Разительно выглядит и многое объясняет о власти города мистическая троица: Россия — Москва — Кремль. Россия — единственная страна в мире, у которой власть (ядро её) размещается в средневековом замке-крепости. Все три компонента взаимозаменяемы. (Запад любил и любит варьировать свои коммюнике и сообщения сентенциями: Kremlin said (Кремль сказал) или Moscow said (Москва сказала), имея ввиду некогда СССР, а сейчас Россию.) После революции, эвакуировавшись из Петербурга, коммунистическая власть поселилась в Кремле! Хуже придумать было ничего нельзя. Терема, палаты, арки и своды ежедневно и верно как чахотка подрывали силы революции. Надо было основать новую столицу; если уж непременно хотели иметь её, настроить зданий Татлина и Мельникова. Вместо этого красные командиры ходили на службу в узкие, затхлые терема, в музей по сути говоря. Но в музее нет не только революции, но и живой жизни нет. Недавно исследователи установили, что даже цвет стен детской комнаты, где новорожденные проводят первые месяцы жизни, отражается потом навсегда на их темпераменте. В то, что кремлёвские крылечки, палаты и шишечки со всей этой бабьей резьбой отражались на душах и действиях красных командиров, я убеждённо верю. В Кремль сажать новую революционную власть нельзя было.
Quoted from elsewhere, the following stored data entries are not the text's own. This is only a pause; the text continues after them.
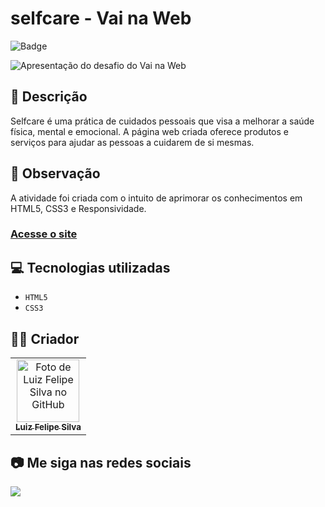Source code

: # selfcare - Vai na Web

![Badge](http://img.shields.io/static/v1?label=STATUS&message=CONCLUIDO&color=GREEN&style=for-the-badge)

<img src="https://github.com/luizfelipe9627/selfcare-vnw/blob/main/src/assets/img/apresentacao.gif" alt="Apresentação do desafio do Vai na Web">

## 📄 Descrição

Selfcare é uma prática de cuidados pessoais que visa a melhorar a saúde física, mental e emocional. A página web criada oferece produtos e serviços para ajudar as pessoas a cuidarem de si mesmas.

## 📑 Observação

A atividade foi criada com o intuito de aprimorar os conhecimentos em HTML5, CSS3 e Responsividade.

### <a href="https://luizfelipe9627-selfcare-vnw.netlify.app">Acesse o site</a>

## 💻 Tecnologias utilizadas

- `HTML5`
- `CSS3`

## 🧑‍💻 Criador

<table>
  <tr>
    <td align="center">
      <a href="https://github.com/luizfelipe9627">
        <img src="https://github.com/luizfelipe9627.png" width="100px;" alt="Foto de Luiz Felipe Silva no GitHub"/><br>
        <sub>
          <b>Luiz Felipe Silva</b>
        </sub>
      </a>
    </td>
  </tr>
</table>

## 📷 Me siga nas redes sociais<br>

<p align="left">
  <a href="https://www.linkedin.com/in/luizfelipe9627/" target="_blank"><img src="https://img.shields.io/badge/-LinkedIn-%230077B5?style=for-the-badge&logo=linkedin&logoColor=white"></a>
</p>
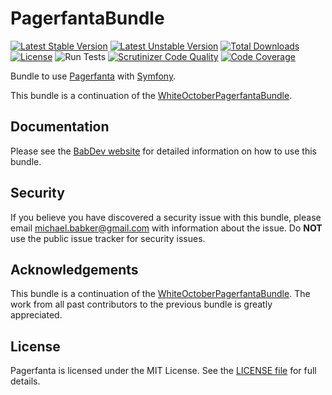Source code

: # PagerfantaBundle

[![Latest Stable Version](https://poser.pugx.org/babdev/pagerfanta-bundle/v/stable)](https://packagist.org/packages/babdev/pagerfanta-bundle) [![Latest Unstable Version](https://poser.pugx.org/babdev/pagerfanta-bundle/v/unstable)](https://packagist.org/packages/babdev/pagerfanta-bundle) [![Total Downloads](https://poser.pugx.org/babdev/pagerfanta-bundle/downloads)](https://packagist.org/packages/babdev/pagerfanta-bundle) [![License](https://poser.pugx.org/babdev/pagerfanta-bundle/license)](https://packagist.org/packages/babdev/pagerfanta-bundle) ![Run Tests](https://github.com/BabDev/PagerfantaBundle/workflows/Run%20Tests/badge.svg?branch=2.x) [![Scrutinizer Code Quality](https://scrutinizer-ci.com/g/BabDev/PagerfantaBundle/badges/quality-score.png?b=2.x)](https://scrutinizer-ci.com/g/BabDev/PagerfantaBundle/?branch=2.x) [![Code Coverage](https://scrutinizer-ci.com/g/BabDev/PagerfantaBundle/badges/coverage.png?b=2.x)](https://scrutinizer-ci.com/g/BabDev/PagerfantaBundle/?branch=2.x)

Bundle to use [Pagerfanta](https://github.com/whiteoctober/Pagerfanta) with [Symfony](https://github.com/symfony/symfony).

This bundle is a continuation of the [WhiteOctoberPagerfantaBundle](https://github.com/whiteoctober/WhiteOctoberPagerfantaBundle).

## Documentation

Please see the [BabDev website](https://www.babdev.com/open-source/packages/pagerfantabundle/docs/2.x) for detailed information on how to use this bundle.

## Security

If you believe you have discovered a security issue with this bundle, please email michael.babker@gmail.com with information about the issue.  Do **NOT** use the public issue tracker for security issues.

## Acknowledgements

This bundle is a continuation of the [WhiteOctoberPagerfantaBundle](https://github.com/whiteoctober/WhiteOctoberPagerfantaBundle). The work from all past contributors to the previous bundle is greatly appreciated.

## License

Pagerfanta is licensed under the MIT License. See the [LICENSE file](/LICENSE) for full details.
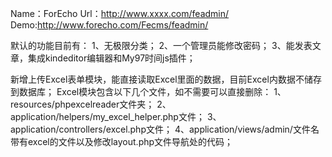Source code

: Name：ForEcho
Url：http://www.xxxx.com/feadmin/
Demo:http://www.forecho.com/Fecms/feadmin/


默认的功能目前有：
	1、无极限分类；
	2、一个管理员能修改密码；
	3、能发表文章，集成kindeditor编辑器和My97时间js插件；

新增上传Excel表单模块，能直接读取Excel里面的数据，目前Excel内数据不储存到数据库；
Excel模块包含以下几个文件，如不需要可以直接删除：
	1、resources/phpexcelreader文件夹；
	2、application/helpers/my_excel_helper.php文件；
	3、application/controllers/excel.php文件；
	4、application/views/admin/文件名带有excel的文件以及修改layout.php文件导航处的代码；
Или вот ещё о городах. В 1945, в апреле-мае, захватив Берлин, надо было на развалинах немедленно делать там столицу Империи. И сегодня всё было бы по-другому. И дел бы хватило от 1945 года поныне всем. И энтузиазм бы родился гигантский. А Москву надо было сделать музеем уже в 1917-ом. Это мёрзлый, некрасивый, унылый город без достопримечательностей, где старые здания — комоды и новые здания — почтовые ящики и посылки. (Это не Париж, там я жил на рядовой улочке, упоминаемой в летописи в 1233 году, на rue des Ecouffes!) Российские города как правило — сборище мерзлых бараков, их и жалеть нечего будет.
Кремль перестроил Павел Павлович Бородин. Пуфики, софы, кушетки с точёными ножками на которых сидит президент. Как в Елисейском дворце, как у королевы в Лондоне! Рабочий, мощный, мускулистый президент не будет на кушеточке с точёными ножками! Ему это противно будет! Кушеточки — это не традиции государственности, это традиции мещанства, кружевного зонтика только не хватало. В 1943 меня, младенца, мать, уходя на военный завод, укладывала в снарядный ящик и задвигала под стол, отец усилил стол досками. На всякий случай, немцы долетали до тех мест. Вот это традиция!
Города же быстро зарастают травой. Я видел разрушенный Вуковар, дымящееся Сараево, Бендеры, где на площадях блевотиной шлёпались мины, видел спалённые Гагры, где на скоростном шоссе, вспоров его изнутри, выросли травы в пояс человеку, я видел заросшие травой до самой кромки прилива пляжи некогда шикарных курортов. Природа быстро завоёвывает оставленные города. Я убедился, что я люблю разрушенные города больше, чем живые. И вашему поколению предстоит убедиться в том, что разрушенные города красивее, чем живые.